— PROVIDED DATA —
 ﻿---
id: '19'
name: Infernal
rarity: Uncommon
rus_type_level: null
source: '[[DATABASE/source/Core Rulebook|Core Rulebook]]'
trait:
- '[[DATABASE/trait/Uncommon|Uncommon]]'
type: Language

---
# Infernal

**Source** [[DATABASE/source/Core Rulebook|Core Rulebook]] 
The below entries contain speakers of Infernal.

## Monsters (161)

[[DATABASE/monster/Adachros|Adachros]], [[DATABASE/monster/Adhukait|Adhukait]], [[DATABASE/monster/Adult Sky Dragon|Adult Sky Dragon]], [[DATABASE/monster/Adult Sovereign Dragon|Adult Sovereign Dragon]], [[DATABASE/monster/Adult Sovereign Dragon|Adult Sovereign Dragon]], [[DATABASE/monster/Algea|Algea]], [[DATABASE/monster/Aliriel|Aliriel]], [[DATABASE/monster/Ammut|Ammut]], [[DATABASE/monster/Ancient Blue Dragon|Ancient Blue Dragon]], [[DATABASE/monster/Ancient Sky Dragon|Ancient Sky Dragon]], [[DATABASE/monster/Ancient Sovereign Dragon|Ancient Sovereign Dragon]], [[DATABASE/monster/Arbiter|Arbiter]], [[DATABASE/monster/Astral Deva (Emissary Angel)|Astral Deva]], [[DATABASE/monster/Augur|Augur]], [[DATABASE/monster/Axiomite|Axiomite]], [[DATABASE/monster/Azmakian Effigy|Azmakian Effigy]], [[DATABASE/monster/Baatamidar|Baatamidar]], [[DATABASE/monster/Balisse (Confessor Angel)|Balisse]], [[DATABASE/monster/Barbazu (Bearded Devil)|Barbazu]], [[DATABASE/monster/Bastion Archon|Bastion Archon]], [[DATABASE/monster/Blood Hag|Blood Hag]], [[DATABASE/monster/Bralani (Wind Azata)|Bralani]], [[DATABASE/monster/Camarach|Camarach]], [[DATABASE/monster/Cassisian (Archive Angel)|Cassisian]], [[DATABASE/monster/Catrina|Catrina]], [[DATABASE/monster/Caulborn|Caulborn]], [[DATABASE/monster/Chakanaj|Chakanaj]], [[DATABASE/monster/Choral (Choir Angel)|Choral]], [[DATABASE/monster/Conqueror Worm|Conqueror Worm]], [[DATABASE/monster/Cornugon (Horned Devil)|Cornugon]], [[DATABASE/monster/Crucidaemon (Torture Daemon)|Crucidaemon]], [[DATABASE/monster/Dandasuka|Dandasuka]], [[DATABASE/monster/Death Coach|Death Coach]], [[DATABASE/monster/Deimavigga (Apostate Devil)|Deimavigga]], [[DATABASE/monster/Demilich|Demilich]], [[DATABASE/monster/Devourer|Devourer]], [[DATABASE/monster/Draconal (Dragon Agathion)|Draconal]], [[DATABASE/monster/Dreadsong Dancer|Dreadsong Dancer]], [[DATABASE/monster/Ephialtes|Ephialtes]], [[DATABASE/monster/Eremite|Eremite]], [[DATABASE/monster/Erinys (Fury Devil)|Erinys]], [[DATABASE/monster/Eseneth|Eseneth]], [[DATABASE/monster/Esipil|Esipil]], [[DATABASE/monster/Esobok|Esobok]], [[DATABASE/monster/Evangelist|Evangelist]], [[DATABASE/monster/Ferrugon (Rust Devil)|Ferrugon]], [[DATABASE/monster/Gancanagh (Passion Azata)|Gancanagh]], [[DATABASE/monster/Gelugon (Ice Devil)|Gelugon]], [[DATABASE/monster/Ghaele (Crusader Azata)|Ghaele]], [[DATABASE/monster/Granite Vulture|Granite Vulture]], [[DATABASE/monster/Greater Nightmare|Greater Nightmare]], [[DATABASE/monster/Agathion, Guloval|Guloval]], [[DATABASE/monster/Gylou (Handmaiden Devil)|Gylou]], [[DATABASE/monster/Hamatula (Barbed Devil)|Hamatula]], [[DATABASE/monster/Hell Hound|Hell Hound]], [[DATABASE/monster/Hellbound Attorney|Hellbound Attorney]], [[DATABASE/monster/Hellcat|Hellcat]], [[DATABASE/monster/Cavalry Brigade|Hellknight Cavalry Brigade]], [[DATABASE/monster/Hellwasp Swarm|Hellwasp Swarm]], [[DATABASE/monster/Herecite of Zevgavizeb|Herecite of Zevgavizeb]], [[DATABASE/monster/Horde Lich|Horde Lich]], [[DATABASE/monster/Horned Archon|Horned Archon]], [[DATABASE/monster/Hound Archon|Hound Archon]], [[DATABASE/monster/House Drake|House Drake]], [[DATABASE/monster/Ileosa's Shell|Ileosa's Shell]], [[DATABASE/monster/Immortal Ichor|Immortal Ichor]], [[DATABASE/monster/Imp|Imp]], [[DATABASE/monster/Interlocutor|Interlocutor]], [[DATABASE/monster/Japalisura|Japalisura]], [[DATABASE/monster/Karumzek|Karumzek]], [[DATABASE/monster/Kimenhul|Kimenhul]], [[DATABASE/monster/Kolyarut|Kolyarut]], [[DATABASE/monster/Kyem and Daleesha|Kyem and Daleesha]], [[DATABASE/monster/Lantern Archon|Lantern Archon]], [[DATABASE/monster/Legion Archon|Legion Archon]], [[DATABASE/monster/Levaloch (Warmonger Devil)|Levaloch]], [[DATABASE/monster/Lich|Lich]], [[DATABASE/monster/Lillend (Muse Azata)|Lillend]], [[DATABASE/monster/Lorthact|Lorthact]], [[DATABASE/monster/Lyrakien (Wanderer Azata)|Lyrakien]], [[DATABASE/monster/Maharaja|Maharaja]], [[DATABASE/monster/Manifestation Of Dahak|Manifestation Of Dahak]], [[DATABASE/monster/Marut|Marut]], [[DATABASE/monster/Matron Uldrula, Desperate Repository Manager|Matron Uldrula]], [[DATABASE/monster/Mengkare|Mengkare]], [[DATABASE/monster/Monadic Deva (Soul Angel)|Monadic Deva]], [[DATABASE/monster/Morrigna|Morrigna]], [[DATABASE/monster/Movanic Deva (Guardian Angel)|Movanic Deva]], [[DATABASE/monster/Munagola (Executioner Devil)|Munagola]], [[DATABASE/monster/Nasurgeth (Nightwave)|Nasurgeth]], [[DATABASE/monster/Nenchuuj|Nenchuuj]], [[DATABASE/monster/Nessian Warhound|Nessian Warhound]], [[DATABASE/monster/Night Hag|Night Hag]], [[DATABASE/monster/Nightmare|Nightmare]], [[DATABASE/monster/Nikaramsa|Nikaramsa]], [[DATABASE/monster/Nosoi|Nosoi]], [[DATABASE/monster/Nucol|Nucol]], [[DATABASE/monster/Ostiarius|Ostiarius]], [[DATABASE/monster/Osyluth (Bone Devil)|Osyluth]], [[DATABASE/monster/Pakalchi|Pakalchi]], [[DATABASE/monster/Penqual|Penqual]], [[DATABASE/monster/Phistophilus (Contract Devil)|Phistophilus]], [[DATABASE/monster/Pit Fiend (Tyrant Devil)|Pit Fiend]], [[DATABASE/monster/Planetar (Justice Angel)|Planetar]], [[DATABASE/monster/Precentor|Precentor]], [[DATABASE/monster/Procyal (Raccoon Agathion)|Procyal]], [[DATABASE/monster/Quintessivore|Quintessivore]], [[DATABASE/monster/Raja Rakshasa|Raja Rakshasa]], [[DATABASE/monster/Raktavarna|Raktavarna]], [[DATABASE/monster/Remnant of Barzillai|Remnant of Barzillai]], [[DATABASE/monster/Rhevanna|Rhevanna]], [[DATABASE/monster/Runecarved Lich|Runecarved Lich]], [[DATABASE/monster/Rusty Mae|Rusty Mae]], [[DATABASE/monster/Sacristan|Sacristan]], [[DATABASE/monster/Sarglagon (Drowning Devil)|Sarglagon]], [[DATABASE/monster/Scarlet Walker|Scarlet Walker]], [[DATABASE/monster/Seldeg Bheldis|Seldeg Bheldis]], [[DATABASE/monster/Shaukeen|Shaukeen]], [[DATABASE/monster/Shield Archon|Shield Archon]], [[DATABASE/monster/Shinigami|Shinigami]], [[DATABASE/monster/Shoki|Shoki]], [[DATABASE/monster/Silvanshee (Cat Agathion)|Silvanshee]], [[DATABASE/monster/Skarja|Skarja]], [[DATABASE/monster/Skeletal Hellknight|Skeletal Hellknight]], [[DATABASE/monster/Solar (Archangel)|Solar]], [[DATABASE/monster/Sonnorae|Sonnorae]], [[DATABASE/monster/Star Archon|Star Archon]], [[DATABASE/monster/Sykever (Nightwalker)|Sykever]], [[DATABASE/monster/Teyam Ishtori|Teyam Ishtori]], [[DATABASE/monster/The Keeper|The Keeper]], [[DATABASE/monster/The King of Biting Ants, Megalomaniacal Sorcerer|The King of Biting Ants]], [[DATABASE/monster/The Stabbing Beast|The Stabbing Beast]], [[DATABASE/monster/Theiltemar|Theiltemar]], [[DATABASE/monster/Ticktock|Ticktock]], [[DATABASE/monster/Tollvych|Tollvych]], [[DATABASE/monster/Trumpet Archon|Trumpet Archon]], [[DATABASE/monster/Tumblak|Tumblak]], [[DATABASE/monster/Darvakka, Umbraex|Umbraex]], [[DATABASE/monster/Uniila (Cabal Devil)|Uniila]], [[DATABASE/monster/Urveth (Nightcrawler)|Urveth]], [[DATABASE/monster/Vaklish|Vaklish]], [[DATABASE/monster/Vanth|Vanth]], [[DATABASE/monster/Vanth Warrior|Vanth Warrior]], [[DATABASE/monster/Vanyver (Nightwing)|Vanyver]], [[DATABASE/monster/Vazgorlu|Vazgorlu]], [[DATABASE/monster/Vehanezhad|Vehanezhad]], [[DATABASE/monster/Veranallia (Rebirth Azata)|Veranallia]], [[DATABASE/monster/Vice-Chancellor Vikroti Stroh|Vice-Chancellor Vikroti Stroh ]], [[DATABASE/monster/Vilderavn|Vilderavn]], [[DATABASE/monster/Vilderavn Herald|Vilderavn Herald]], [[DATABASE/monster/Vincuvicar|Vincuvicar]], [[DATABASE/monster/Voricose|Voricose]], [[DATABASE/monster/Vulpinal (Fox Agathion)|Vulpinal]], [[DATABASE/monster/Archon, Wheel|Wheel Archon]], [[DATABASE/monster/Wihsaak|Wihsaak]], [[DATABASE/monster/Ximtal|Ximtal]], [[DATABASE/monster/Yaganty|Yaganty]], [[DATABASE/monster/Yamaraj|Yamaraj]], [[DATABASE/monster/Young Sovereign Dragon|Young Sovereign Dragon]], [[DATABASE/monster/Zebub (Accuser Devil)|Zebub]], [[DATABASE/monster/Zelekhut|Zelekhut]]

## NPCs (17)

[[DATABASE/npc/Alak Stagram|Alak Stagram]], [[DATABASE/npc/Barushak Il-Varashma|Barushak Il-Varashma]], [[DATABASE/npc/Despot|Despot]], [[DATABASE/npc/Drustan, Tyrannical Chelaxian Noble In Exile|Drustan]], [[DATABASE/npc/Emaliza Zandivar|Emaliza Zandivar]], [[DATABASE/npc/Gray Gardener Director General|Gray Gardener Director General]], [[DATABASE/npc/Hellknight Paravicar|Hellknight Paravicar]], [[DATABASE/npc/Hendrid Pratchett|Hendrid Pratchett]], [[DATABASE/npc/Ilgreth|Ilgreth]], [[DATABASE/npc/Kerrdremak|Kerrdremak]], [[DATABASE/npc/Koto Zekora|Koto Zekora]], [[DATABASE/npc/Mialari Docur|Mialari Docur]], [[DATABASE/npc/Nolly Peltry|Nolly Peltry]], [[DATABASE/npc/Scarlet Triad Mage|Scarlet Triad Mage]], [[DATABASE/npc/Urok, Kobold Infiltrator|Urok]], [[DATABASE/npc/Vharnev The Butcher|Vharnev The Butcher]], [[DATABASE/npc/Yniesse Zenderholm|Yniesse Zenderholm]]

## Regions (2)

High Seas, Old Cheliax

— WHAT TO PRODUCE —
Quote, word for word, every line from the top of the entries through the line that holds "## Monsters (161)".

— OUTPUT OF THE TASK —
 ﻿---
id: '19'
name: Infernal
rarity: Uncommon
rus_type_level: null
source: '[[DATABASE/source/Core Rulebook|Core Rulebook]]'
trait:
- '[[DATABASE/trait/Uncommon|Uncommon]]'
type: Language

---
# Infernal

**Source** [[DATABASE/source/Core Rulebook|Core Rulebook]] 
The below entries contain speakers of Infernal.

## Monsters (161)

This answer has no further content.